Lieblingstraum

"Mein Sohn war damals gerade 2 Jahre alt. Wir waren auf dem Bahnhof und wollten natürlich mit dem Zug fahren.
Der Zug fuhr auf unserem Bahnsteig ein. Wir stiegen ein uns suchten uns einen Sitzplatz. Plötzlich war unser Sohn weg. Ich sah aus dem Fenster. Als der Zug anfuhr, sah ich den kleinen Mann am Bahnsteig stehen. Er stand da einfach so und schaute ganz arglos dem Zug hinterher, wie er aus dem Bahnhof hinaus fuhr. Ganz ohne Angst, eher mit Staunen, betrachtete er den Vorgang.
In mir hingegen wuchs die Angst rapide, nachdem sich die erste Schockstarre wieder zu lösen begann. Inzwischen war mein Sohn aus meinem Blickfeld verschwunden.
Ein Zugbegleiter eilte durch unseren Wagen. Ich hielt ihn auf und sprach ihn an. Aufgeregt erklärte ich ihm, dass unser Sohn am Bahnsteig zurück geblieben war und ich Angst hatte, dass ihm etwas zustößt. Er versprach, sich sofort darum zu kümmern, dass jemand den kleinen Wicht findet und auf ihn aufpasst, bis wir eintreffen. Außerdem nannte er uns die nächste Zugverbindung, die uns wieder zum Ausgangsort zurück bringen würde.

Sekunden und Minuten zerronnen gefühlt zu Tagen, Wochen und Jahren. Endlich kamen wir wieder am Bahnhof an. Wir stiegen aus. Suchend schaute ich mich um. In einiger Entfernung entdeckte ich meinen Sohn auf dem übernächsten Bahnsteig. Da stand er! Wohl behalten und gesund stand er da in seiner Latzhose aus braunem Cord... Aber wen hatte er an seiner Hand? Er lächelte und war offenbar überglücklich. Er schaute diese Person an. Es war meine Oma, die zu diesem Zeitpunkt bereits seit 16 Jahren verstorben war. Sie sah glücklich zu meinem Sohn. Ihr ganzes Gesicht strahlte nur so. Und dann sahen beide wieder zu uns hinüber..."

Ich wachte auf und Freudentränen liefen mir übers ganze Gesicht! Ich hatte meine liebe Oma noch einmal wieder gesehen. Als stünde sie noch ein letztes Mal lebendig vor mir. Ganz detailliert und so wie sie vor ihrer Erkrankung war. Das machte mich sehr glücklich die Beiden so innig verbunden zusammen zu sehen!

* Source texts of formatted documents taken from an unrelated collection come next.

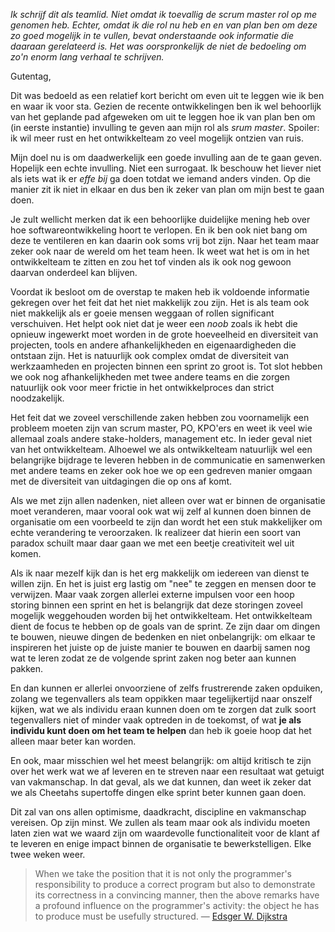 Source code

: *Ik schrijf dit als teamlid. Niet omdat ik toevallig de scrum master rol op me genomen heb. Echter, omdat ik die rol nu heb en en van plan ben om deze zo goed mogelijk in te vullen, bevat onderstaande ook informatie die daaraan gerelateerd is. Het was oorspronkelijk de niet de bedoeling om zo'n enorm lang verhaal te schrijven.*

Gutentag,

Dit was bedoeld as een relatief kort bericht om even uit te leggen wie ik ben en waar ik voor sta. Gezien de recente ontwikkelingen ben ik wel behoorlijk van het geplande pad afgeweken om uit te leggen hoe ik van plan ben om (in eerste instantie) invulling te geven aan mijn rol als *srum master*. Spoiler: ik wil meer rust en het ontwikkelteam zo veel mogelijk ontzien van ruis.

Mijn doel nu is om daadwerkelijk een goede invulling aan de te gaan geven. Hopelijk een echte invulling. Niet een surrogaat. Ik beschouw het liever niet als iets wat ik er *effe bij* ga doen totdat we iemand anders vinden. Op die manier zit ik niet in elkaar en dus ben ik zeker van plan om mijn best te gaan doen.

Je zult wellicht merken dat ik een behoorlijke duidelijke mening heb over hoe softwareontwikkeling hoort te verlopen. En ik ben ook niet bang om deze te ventileren en kan daarin ook soms vrij bot zijn. Naar het team maar zeker ook naar de wereld om het team heen. Ik weet wat het is om in het ontwikkelteam te zitten en zou het tof vinden als ik ook nog gewoon daarvan onderdeel kan blijven.

Voordat ik besloot om de overstap te maken heb ik voldoende informatie gekregen over het feit dat het niet makkelijk zou zijn. Het is als team ook niet makkelijk als er goeie mensen weggaan of rollen significant verschuiven. Het helpt ook niet dat je weer een *noob* zoals ik hebt die opnieuw ingewerkt moet worden in de grote hoeveelheid en diversiteit van projecten, tools en andere afhankelijkheden en eigenaardigheden die ontstaan zijn. Het is natuurlijk ook complex omdat de diversiteit van werkzaamheden en projecten binnen een sprint zo groot is. Tot slot hebben we ook nog afhankelijkheden met twee andere teams en die zorgen natuurlijk ook voor meer frictie in het ontwikkelproces dan strict noodzakelijk.

Het feit dat we zoveel verschillende zaken hebben zou voornamelijk een probleem moeten zijn van scrum master, PO, KPO'ers en weet ik veel wie allemaal zoals andere stake-holders, management etc. In ieder geval niet van het ontwikkelteam. Alhoewel we als ontwikkelteam natuurlijk wel een belangrijke bijdrage te leveren hebben in de communicatie en samenwerken met andere teams en zeker ook hoe we op een gedreven manier omgaan met de diversiteit van uitdagingen die op ons af komt. 

Als we met zijn allen nadenken, niet alleen over wat er binnen de organisatie moet veranderen, maar vooral ook wat wij zelf al kunnen doen binnen de organisatie om een voorbeeld te zijn dan wordt het een stuk makkelijker om echte verandering te veroorzaken. Ik realizeer dat hierin een soort van paradox schuilt maar daar gaan we met een beetje creativiteit wel uit komen.

Als ik naar mezelf kijk dan is het erg makkelijk om iedereen van dienst te willen zijn. En het is juist erg lastig om "nee" te zeggen en mensen door te verwijzen. Maar vaak zorgen allerlei externe impulsen voor een hoop storing binnen een sprint en het is belangrijk dat deze storingen zoveel mogelijk weggehouden worden bij het ontwikkelteam. Het ontwikkelteam dient de focus te hebben op de goals van de sprint. Ze zijn daar om dingen te bouwen, nieuwe dingen de bedenken en niet onbelangrijk: om elkaar te inspireren het juiste op de juiste manier te bouwen en daarbij samen nog wat te leren zodat ze de volgende sprint zaken nog beter aan kunnen pakken.

En dan kunnen er allerlei onvoorziene of zelfs frustrerende zaken opduiken, zolang we tegenvallers als team oppikken maar tegelijkertijd naar onszelf kijken, wat we als individu eraan kunnen doen om te zorgen dat zulk soort tegenvallers niet of minder vaak optreden in de toekomst, of wat **je als individu kunt doen om het team te helpen** dan heb ik goeie hoop dat het alleen maar beter kan worden.

En ook, maar misschien wel het meest belangrijk: om altijd kritisch te zijn over het werk wat we af leveren en te streven naar een resultaat wat getuigt van vakmanschap. In dat geval, als we dat kunnen, dan weet ik zeker dat we als Cheetahs supertoffe dingen elke sprint beter kunnen gaan doen.

Dit zal van ons allen optimisme, daadkracht, discipline en vakmanschap vereisen. Op zijn minst. We zullen als team maar ook als individu moeten laten zien wat we waard zijn om waardevolle functionaliteit voor de klant af te leveren en enige impact binnen de organisatie te bewerkstelligen. Elke twee weken weer. 

> When we take the position that it is not only the programmer's responsibility to produce a correct program but also to demonstrate its correctness in a convincing manner, then the above remarks have a profound influence on the programmer's activity: the object he has to produce must be usefully structured. &#8212; [Edsger W. Dijkstra](http://www.cs.utexas.edu/users/EWD/ewd02xx/EWD249.PDF)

Vielleicht kennt Ihr das? Wenn jemand gegangen ist (wie auch immer) und wir diesen Menschen lange Zeit nicht mehr gesehen haben, dann tragen wir ihn/sie weiter fest in unserem Herzen. Dennoch will es immer schlechter gelingen, uns Einzelheiten ins Gedächtnis zu rufen. Wie klang die Stimme? Wie waren Umarmungen? Wie sah der/die jenige genau aus? Wie war das Lachen? Immer weniger Einzelheiten fallen uns ein. 
Die Menschen, an die ich mich erinnern möchte, haben dann meist kein Gesicht mehr oder nur noch sehr schemenhaft. Dann strenge ich mich an und will genauer hinsehen und kann es doch nicht. Vor allem im Traum kann ich dann nahezu nichts mehr erkennen, wenn ich besonders viele Details sehen möchte. 
In diesem Traum war es anders: Jedes noch so kleine Lachfältchen meiner Oma war so klar zu erkennen, als wäre es Wirklichkeit...

Meinem Sohn habe ich den Traum mittlerweile erzählt und mehrfach - immer und immer wieder erzählen müssen. Er kennt meine Oma nur von Fotos und von meinen Berichten. Er mag sie - schon wegen dieses Traumes.
Und ich glaube tatsächlich, dass diese Beiden einen wahren Narren aneinander gefressen hätten, wenn - ja wenn sie sich denn im Leben begegnet wären.